---------- RECORD EXCERPTS

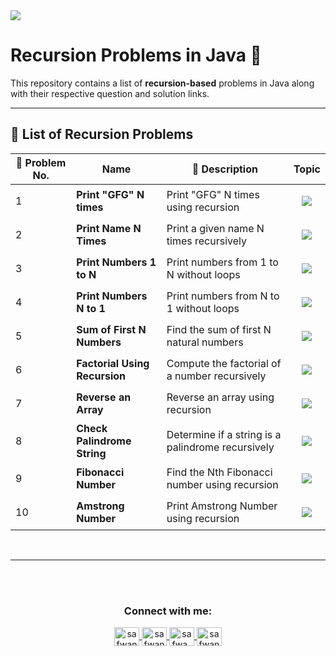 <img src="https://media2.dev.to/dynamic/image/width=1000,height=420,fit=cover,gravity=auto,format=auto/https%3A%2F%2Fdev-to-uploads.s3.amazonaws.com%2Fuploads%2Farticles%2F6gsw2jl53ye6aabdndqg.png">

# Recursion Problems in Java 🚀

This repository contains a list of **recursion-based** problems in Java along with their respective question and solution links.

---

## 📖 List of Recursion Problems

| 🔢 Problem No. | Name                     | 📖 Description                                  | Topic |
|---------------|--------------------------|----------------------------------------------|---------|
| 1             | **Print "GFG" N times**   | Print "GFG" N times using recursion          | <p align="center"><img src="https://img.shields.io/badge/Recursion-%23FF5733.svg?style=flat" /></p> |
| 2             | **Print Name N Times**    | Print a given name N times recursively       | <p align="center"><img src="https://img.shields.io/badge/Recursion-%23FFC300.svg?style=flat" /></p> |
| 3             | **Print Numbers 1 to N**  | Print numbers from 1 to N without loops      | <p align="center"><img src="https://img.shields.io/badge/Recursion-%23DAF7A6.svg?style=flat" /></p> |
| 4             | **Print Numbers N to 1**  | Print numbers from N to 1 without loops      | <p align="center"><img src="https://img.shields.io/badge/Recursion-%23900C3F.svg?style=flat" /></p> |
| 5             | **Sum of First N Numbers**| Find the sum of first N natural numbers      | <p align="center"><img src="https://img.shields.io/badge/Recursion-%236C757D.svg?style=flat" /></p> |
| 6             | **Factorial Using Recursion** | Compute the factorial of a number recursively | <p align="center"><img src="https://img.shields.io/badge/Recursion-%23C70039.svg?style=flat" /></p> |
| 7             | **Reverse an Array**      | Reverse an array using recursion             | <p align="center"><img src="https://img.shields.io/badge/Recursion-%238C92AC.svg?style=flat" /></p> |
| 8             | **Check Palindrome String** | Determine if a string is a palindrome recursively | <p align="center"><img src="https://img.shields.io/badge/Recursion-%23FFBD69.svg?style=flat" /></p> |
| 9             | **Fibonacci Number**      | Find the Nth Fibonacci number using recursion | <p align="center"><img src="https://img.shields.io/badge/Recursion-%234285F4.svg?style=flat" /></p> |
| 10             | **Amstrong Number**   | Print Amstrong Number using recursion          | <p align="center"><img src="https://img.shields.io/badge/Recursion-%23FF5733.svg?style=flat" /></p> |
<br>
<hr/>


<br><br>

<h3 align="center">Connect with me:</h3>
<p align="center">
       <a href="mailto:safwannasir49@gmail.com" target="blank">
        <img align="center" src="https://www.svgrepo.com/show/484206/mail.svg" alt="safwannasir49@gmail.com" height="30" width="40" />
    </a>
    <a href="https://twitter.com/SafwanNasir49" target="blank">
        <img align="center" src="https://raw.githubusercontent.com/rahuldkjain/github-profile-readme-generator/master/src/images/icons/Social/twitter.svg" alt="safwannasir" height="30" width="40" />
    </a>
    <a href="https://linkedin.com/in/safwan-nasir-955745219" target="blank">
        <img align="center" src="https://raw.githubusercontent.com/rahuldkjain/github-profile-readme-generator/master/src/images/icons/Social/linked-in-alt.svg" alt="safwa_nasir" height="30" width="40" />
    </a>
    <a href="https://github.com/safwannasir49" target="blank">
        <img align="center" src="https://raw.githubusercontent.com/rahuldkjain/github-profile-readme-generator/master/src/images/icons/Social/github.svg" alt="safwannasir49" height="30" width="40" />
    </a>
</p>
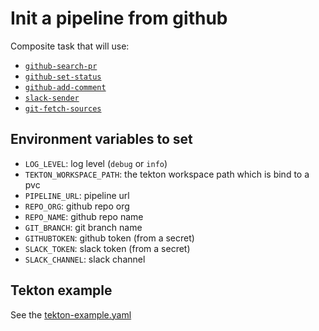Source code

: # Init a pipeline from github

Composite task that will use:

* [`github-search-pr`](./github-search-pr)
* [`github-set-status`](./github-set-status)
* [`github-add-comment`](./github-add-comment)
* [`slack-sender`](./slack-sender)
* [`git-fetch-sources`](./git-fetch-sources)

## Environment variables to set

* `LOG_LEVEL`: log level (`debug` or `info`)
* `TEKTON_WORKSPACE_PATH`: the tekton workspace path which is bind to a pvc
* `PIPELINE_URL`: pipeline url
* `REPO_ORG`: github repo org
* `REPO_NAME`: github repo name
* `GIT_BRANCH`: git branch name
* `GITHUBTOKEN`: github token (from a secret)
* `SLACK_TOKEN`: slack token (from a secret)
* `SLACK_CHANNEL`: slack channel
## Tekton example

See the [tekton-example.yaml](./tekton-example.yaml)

--------------------

REQUIREMENT: Emit the lines of the material exactly, from its first line to the line containing "# Recursion Problems in Java 🚀", inclusive; leave every picture out.

SOLUTION TO THIS TASK:
 <img src="https://media2.dev.to/dynamic/image/width=1000,height=420,fit=cover,gravity=auto,format=auto/https%3A%2F%2Fdev-to-uploads.s3.amazonaws.com%2Fuploads%2Farticles%2F6gsw2jl53ye6aabdndqg.png">

# Recursion Problems in Java 🚀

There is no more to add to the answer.